If you’re an athlete, you need to read Ann Patchett’s Run, a novel that traces the intertwined fortunes of two Boston families following a car accident. It’s great on race relations and social inclusion and politics, and the heartbreak of parenting, but it’s also a tribute to the beauty and grace of long-distance running. Gorgeous.
If cricket’s your game, have a look at Joseph O’Neill’s Netherland: it stars a Dutchman living in NYC just post 9/11 who joins in a cricket team playing at the Staten Island Cricket Club and thereby connects with a whole swathe of other outsiders, including one Trinidadian entrepreneur, Chuck Ramkissoon, who meets a very sticky end.

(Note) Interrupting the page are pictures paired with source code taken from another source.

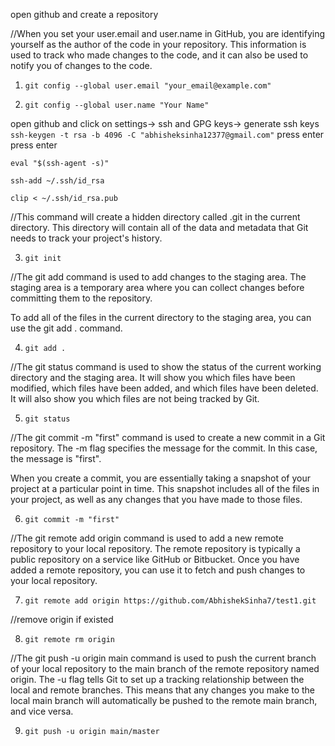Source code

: open github and create a repository

//When you set your user.email and user.name in GitHub, you are identifying yourself as the author of the code in your repository. 
This information is used to track who made changes to the code, and it can also be used to notify you of changes to the code.
1. ```git config --global user.email "your_email@example.com"```

2. ```git config --global user.name "Your Name"```

open github and click on settings-> ssh and GPG keys-> generate ssh keys
  ```ssh-keygen -t rsa -b 4096 -C "abhisheksinha12377@gmail.com"```
  press enter
  press enter
  
  ```eval "$(ssh-agent -s)"```
  
  ```ssh-add ~/.ssh/id_rsa```
  
  ```clip < ~/.ssh/id_rsa.pub```
  
 
//This command will create a hidden directory called .git in the current directory. This directory will contain all of the data and metadata that Git needs to track your project's history.

3. ```git init```

//The git add command is used to add changes to the staging area. The staging area is a temporary area where you can collect changes before committing them to the repository.

To add all of the files in the current directory to the staging area, you can use the git add . command.

4. ```git add .```

//The git status command is used to show the status of the current working directory and the staging area. 
It will show you which files have been modified, which files have been added, and which files have been deleted. It will also show you which files are not being tracked by Git.

5. ```git status```

//The git commit -m "first" command is used to create a new commit in a Git repository. The -m flag specifies the message for the commit. In this case, the message is "first".

When you create a commit, you are essentially taking a snapshot of your project at a particular point in time. This snapshot includes all of the files in your project, as well as any changes that you have made to those files.

6. ```git commit -m "first"```

//The git remote add origin command is used to add a new remote repository to your local repository. The remote repository is typically a public repository on a service like GitHub or Bitbucket. Once you have added a remote repository, you can use it to fetch and push changes to your local repository.

7. ```git remote add origin https://github.com/AbhishekSinha7/test1.git```

//remove origin if existed 

8. ```git remote rm origin```

//The git push -u origin main command is used to push the current branch of your local repository to the main branch of the remote repository named origin. The -u flag tells Git to set up a tracking relationship between the local and remote branches. This means that any changes you make to the local main branch will automatically be pushed to the remote main branch, and vice versa.

9. ```git push -u origin main/master```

For the snooker players, there’s Lionel Shriver’s Sliding Doors-esque behemoth, The Post-Birthday World. Irina, a children’s book illustrator, has to make a call: to stick with her long-term partner Lawrence, or to leave him for snooker pro, Ramsey. The book plays out both scenarios in alternating chapters, and while it’s a great ‘what if’ read, it’s also a really good sales pitch for snooker – despite the soppy cover.

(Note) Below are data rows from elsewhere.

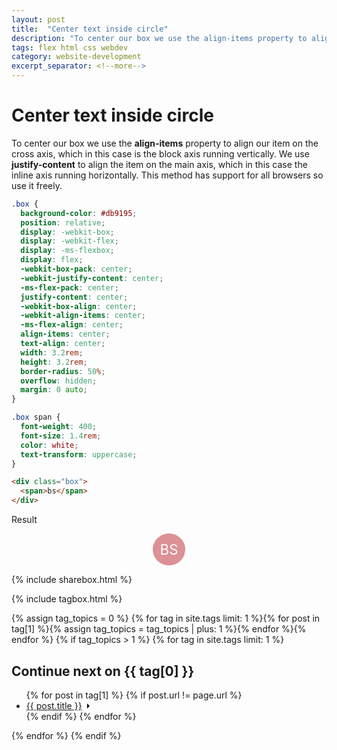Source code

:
 ```yaml
---
layout: post
title:  "Center text inside circle"
description: "To center our box we use the align-items property to align our item on the cross axis"
tags: flex html css webdev
category: website-development
excerpt_separator: <!--more-->
---
```


# Center text inside circle

To center our box we use the **align-items** property to align our item on the cross axis, which in this case is the block axis running vertically. We use **justify-content** to align the item on the main axis, which in this case the inline axis running horizontally. This method has support for all browsers so use it freely.

```css
.box {
  background-color: #db9195;
  position: relative;
  display: -webkit-box;
  display: -webkit-flex;
  display: -ms-flexbox;
  display: flex;
  -webkit-box-pack: center;
  -webkit-justify-content: center;
  -ms-flex-pack: center;
  justify-content: center;
  -webkit-box-align: center;
  -webkit-align-items: center;
  -ms-flex-align: center;
  align-items: center;
  text-align: center;
  width: 3.2rem;
  height: 3.2rem;
  border-radius: 50%;
  overflow: hidden;
  margin: 0 auto;
}

.box span {
  font-weight: 400;
  font-size: 1.4rem;
  color: white;
  text-transform: uppercase;
}
```

```html
<div class="box">
  <span>bs</span>
</div>
```

<style>
.box {
  background-color: #db9195;
  position: relative;
  display: -webkit-box;
  display: -webkit-flex;
  display: -ms-flexbox;
  display: flex;
  -webkit-box-pack: center;
  -webkit-justify-content: center;
  -ms-flex-pack: center;
  justify-content: center;
  -webkit-box-align: center;
  -webkit-align-items: center;
  -ms-flex-align: center;
  align-items: center;
  text-align: center;
  width: 3.2rem;
  height: 3.2rem;
  border-radius: 50%;
  overflow: hidden;
  margin: 0 auto;
}

.box span {
  font-weight: 400;
  font-size: 1.4rem;
  color: white;
  text-transform: uppercase;
}
</style>
<div>
<p class="text-center">Result</p>
  <div class="box">
    <span>bs</span>
  </div>
</div>

{% include sharebox.html %}

{% include tagbox.html %}

{% assign tag_topics = 0 %}
{% for tag in site.tags limit: 1 %}{% for post in tag[1] %}{% assign tag_topics = tag_topics | plus: 1 %}{% endfor %}{% endfor %}
{% if tag_topics > 1 %}
{% for tag in site.tags limit: 1 %}
<h2>Continue next on <span>{{ tag[0] }}</span></h2>
<ul class="related-links">
{% for post in tag[1] %}
{% if post.url != page.url %}
<li class="post-link">
<a href="{{ post.url }}"><span>{{ post.title }}</span><svg width="13px" height="10px" viewBox="0 0 13 10"><path d="M1,5 L11,5"></path><polyline points="8 1 12 5 8 9"></polyline></svg></a></li>
{% endif %}
{% endfor %}
</ul>
{% endfor %}
{% endif %}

So you like baseball? Then check out Don DeLillo’s immense and glorious Underworld: it’s got the FBI and the mafia and the Cuban Missile Crisis, but most importantly, it’s got the Giants and the Dodgers and Branca pitching to Thompson on October 3rd, 1951. Unbeatable.
If you’re a basketball fan, you might like Mike Lupica’s Miracle on 49th Street – it’s nominally a Young Adult title but that doesn’t matter; it’s a gripping story about families and their contradictions. Twelve- year-old Molly’s mother has died and she’s tracked down her father, who turns out to be basketball superstar Josh Cameron of the Boston Celtics. Will Josh make room in his life for his game and his daughter? You’ll have to read it to find out…
You say you’re more of a swimmer? Then have a look at Christos Tsiolkas’s Barracuda, which follows the declining fortunes of a teenage swimming star: it’s a blockbuster drama with some of the best descriptions, not only of the physicality of swimming itself but also of the brutality of the competition scene, that we’ve yet to read.
For soccer fans, Nick Hornby’s Fever Pitch; an autobiographical account of one fan’s misery as he watched his team, London’s Arsenal, plough every furrow of football failure from the sixties through to the eighties. It’s funny and informative and you don’t even have to like the Gunners to get a kick out of it.
If you’re into horse racing, but you’ve exhausted the Jilly Cooper archives, then hunt out Jane Smiley’s Horse Heaven, a vast and intricately plotted exploration of the world of stud farm and trainers and millionaire owners: it’s got jockeys and gamblers and a horse whisperer, and, of course, the horses themselves: a Dickens-like equine soap-opera!
If sailing floats your boat (see what we did there?) then you’ve got a lot of choice, from CS Forester’s Hornblower series and Patrick O’Brian’s Jack Aubrey books, to Nevil Shute’s Trustee from the Toolroom, but we’d still plump for Melville’s Moby Dick: it might be long, but it’s surprisingly hilarious and, ignoring all the completely counterfactual ‘facts’ about whaling, it’s really fascinating account of life (and madness) at sea.
Last, but not least, for the tennis-players, you’ve got to try David Foster Wallace’s Infinite Jest. Where else would you get AA meetings and dystopia and killer videotapes all circling around a tennis academy for talented kids? The book’s not exactly easy but it’s brilliant nonetheless and packed with tennis facts – DFW played on the Tour as a young man so there’s method to the mania.
Got any more tips for us and for each other? We sports fans-slash-readers always want more!